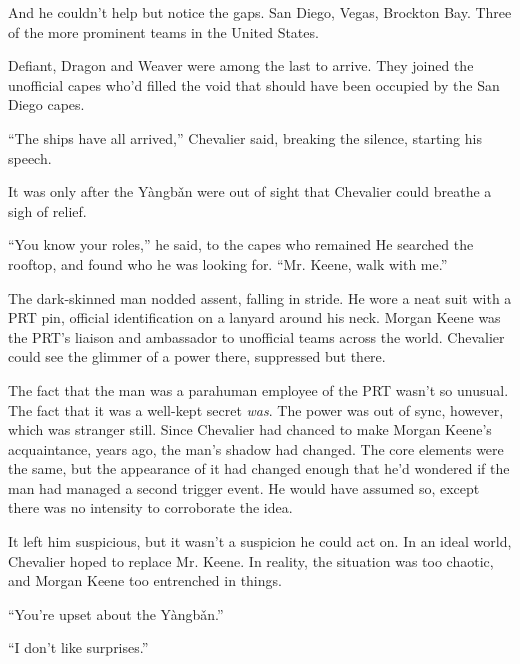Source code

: And he couldn't help but notice the gaps.  San Diego, Vegas, Brockton Bay.  Three of the more prominent teams in the United States.



Defiant, Dragon and Weaver were among the last to arrive.  They joined the unofficial capes who'd filled the void that should have been occupied by the San Diego capes.



``The ships have all arrived,'' Chevalier said, breaking the silence, starting his speech.



\blacksquare



It was only after the Y\`{a}ngb\v{a}n were out of sight that Chevalier could breathe a sigh of relief.



``You know your roles,'' he said, to the capes who remained  He searched the rooftop, and found who he was looking for.  ``Mr. Keene, walk with me.''



The dark-skinned man nodded assent, falling in stride.  He wore a neat suit with a PRT pin, official identification on a lanyard around his neck.  Morgan Keene was the PRT's liaison and ambassador to unofficial teams across the world.  Chevalier could see the glimmer of a power there, suppressed but there.



The fact that the man was a parahuman employee of the PRT wasn't so unusual.  The fact that it was a well-kept secret \emph{was}.  The power was out of sync, however, which was stranger still.  Since Chevalier had chanced to make Morgan Keene's acquaintance, years ago, the man's shadow had changed.  The core elements were the same, but the appearance of it had changed enough that he'd wondered if the man had managed a second trigger event.  He would have assumed so, except there was no intensity to corroborate the idea.



It left him suspicious, but it wasn't a suspicion he could act on.  In an ideal world, Chevalier hoped to replace Mr. Keene.  In reality, the situation was too chaotic, and Morgan Keene too entrenched in things.



``You're upset about the Y\`{a}ngb\v{a}n.''



``I don't like surprises.''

****************************************

**Task item:**
Look through the records and gather every line containing "wasn".

**Output below:**
The fact that the man was a parahuman employee of the PRT wasn't so unusual.  The fact that it was a well-kept secret \emph{was}.  The power was out of sync, however, which was stranger still.  Since Chevalier had chanced to make Morgan Keene's acquaintance, years ago, the man's shadow had changed.  The core elements were the same, but the appearance of it had changed enough that he'd wondered if the man had managed a second trigger event.  He would have assumed so, except there was no intensity to corroborate the idea.
It left him suspicious, but it wasn't a suspicion he could act on.  In an ideal world, Chevalier hoped to replace Mr. Keene.  In reality, the situation was too chaotic, and Morgan Keene too entrenched in things.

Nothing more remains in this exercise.